◆ What is required
Show each line of the data below in which "nginx" occurs.

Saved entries
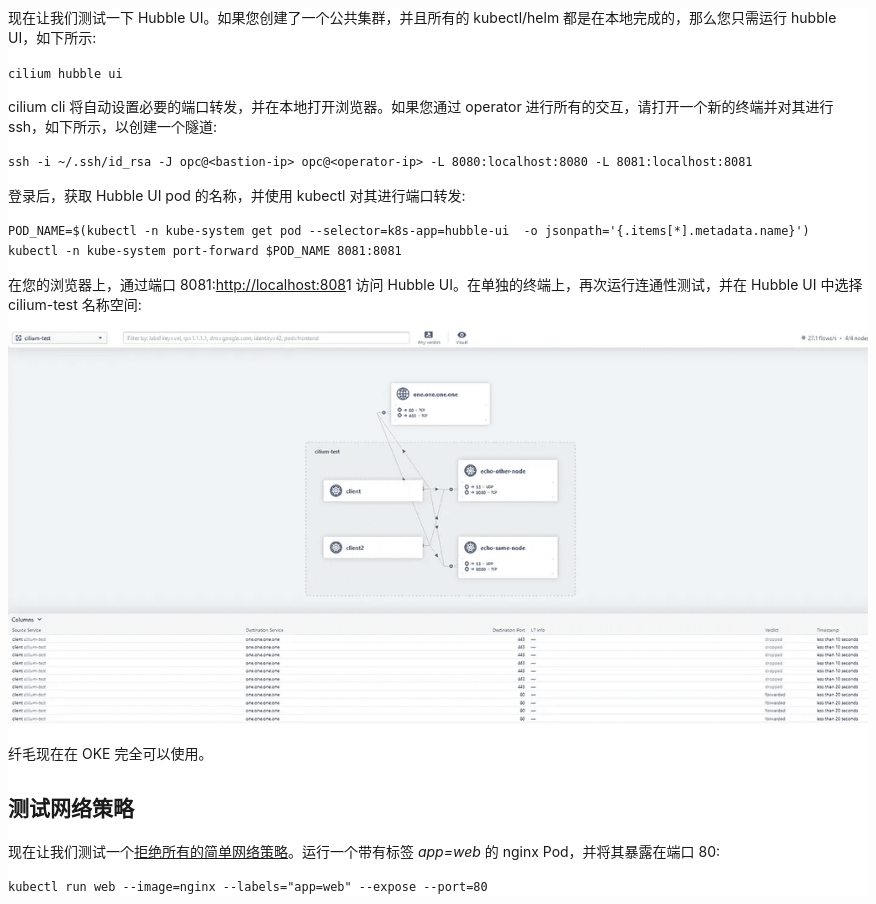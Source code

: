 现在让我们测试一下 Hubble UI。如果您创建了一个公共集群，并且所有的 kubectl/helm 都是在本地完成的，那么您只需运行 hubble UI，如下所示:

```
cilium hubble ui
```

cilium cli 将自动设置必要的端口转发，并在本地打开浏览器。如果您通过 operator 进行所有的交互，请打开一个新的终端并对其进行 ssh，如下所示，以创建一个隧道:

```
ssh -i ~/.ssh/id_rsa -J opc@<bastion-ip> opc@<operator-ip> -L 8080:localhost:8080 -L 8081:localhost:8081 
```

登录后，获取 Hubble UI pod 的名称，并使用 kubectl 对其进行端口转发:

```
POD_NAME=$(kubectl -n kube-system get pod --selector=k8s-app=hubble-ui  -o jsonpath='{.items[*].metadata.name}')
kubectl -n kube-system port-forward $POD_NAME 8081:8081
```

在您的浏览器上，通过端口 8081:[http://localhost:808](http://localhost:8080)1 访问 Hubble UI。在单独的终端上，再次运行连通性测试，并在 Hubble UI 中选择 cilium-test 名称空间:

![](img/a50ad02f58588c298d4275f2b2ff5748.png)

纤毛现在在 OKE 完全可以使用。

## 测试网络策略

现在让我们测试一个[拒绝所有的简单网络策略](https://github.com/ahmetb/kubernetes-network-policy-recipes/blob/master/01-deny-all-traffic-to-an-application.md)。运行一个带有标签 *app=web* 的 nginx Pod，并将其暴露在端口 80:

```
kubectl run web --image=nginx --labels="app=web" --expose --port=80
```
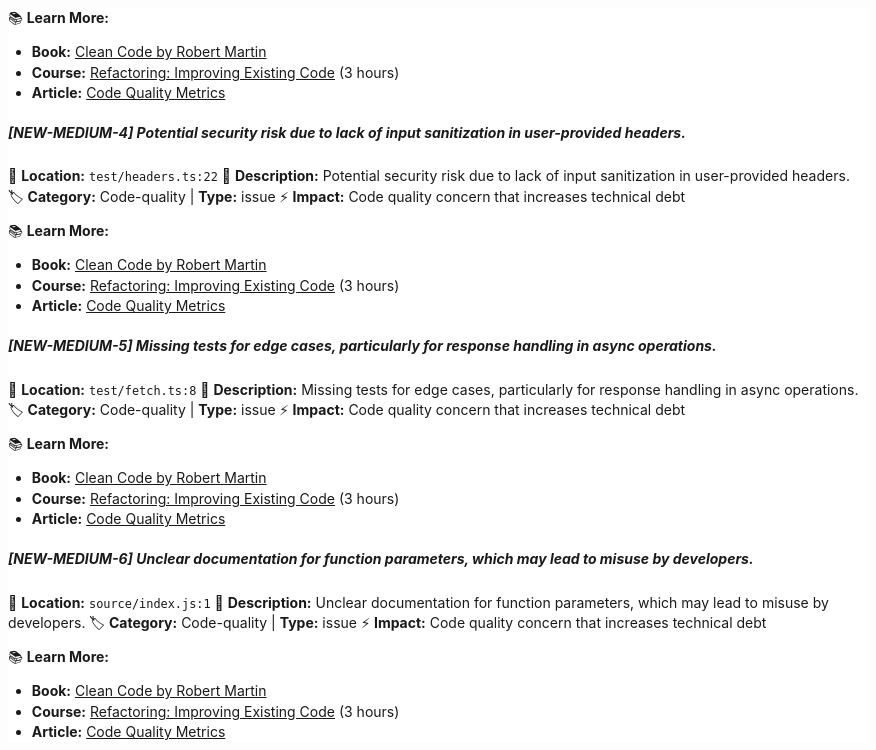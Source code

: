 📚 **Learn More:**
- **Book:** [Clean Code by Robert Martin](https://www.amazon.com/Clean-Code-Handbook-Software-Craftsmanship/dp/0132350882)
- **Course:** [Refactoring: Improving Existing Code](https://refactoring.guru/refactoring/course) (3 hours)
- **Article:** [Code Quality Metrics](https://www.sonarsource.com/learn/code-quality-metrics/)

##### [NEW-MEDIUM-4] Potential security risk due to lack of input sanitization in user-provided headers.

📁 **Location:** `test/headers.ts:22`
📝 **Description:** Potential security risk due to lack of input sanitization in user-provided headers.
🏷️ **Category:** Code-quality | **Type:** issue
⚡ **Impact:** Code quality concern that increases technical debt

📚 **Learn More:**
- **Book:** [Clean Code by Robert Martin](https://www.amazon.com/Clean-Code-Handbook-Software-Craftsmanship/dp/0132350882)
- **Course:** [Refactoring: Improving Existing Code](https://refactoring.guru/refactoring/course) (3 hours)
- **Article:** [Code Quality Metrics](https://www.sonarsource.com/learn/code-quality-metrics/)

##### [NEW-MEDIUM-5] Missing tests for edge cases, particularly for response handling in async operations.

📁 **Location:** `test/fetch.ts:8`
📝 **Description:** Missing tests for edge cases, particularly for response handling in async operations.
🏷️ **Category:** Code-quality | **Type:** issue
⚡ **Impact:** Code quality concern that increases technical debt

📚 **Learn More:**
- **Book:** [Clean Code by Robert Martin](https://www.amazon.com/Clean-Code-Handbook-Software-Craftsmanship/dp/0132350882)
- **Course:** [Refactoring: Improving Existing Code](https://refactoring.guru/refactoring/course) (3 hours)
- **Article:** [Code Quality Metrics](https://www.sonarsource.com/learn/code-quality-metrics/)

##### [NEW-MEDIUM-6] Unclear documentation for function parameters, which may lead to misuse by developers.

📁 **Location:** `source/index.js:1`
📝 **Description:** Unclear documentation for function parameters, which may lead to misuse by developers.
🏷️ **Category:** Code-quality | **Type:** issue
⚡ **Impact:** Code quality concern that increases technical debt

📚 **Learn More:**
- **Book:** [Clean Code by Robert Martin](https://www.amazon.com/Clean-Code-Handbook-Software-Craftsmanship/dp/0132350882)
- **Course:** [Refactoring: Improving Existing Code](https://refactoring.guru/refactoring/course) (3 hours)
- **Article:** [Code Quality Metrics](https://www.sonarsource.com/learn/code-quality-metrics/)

---

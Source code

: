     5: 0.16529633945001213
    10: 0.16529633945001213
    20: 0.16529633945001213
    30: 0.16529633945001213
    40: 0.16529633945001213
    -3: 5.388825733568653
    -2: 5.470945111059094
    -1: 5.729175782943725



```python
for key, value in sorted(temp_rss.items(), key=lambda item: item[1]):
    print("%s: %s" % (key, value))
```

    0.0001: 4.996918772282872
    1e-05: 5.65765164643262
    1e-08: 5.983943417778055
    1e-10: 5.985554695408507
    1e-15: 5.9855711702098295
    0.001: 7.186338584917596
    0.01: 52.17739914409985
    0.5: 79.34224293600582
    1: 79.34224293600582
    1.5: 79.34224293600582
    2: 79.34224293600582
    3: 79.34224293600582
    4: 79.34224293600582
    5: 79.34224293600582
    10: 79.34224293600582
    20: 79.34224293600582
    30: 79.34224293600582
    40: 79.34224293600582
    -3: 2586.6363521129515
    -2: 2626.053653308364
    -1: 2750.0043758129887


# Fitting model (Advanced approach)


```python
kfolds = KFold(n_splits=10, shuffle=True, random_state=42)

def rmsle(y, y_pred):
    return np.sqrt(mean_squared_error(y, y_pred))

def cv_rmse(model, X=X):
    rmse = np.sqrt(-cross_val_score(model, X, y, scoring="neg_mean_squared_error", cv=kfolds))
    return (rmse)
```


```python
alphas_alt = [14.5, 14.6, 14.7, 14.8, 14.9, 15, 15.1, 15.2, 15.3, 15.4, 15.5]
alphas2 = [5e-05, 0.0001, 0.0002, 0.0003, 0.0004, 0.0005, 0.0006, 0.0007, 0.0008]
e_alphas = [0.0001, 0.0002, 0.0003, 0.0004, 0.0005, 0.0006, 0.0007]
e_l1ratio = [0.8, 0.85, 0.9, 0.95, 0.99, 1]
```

◆ Your response
现在让我们测试一个[拒绝所有的简单网络策略](https://github.com/ahmetb/kubernetes-network-policy-recipes/blob/master/01-deny-all-traffic-to-an-application.md)。运行一个带有标签 *app=web* 的 nginx Pod，并将其暴露在端口 80:
kubectl run web --image=nginx --labels="app=web" --expose --port=80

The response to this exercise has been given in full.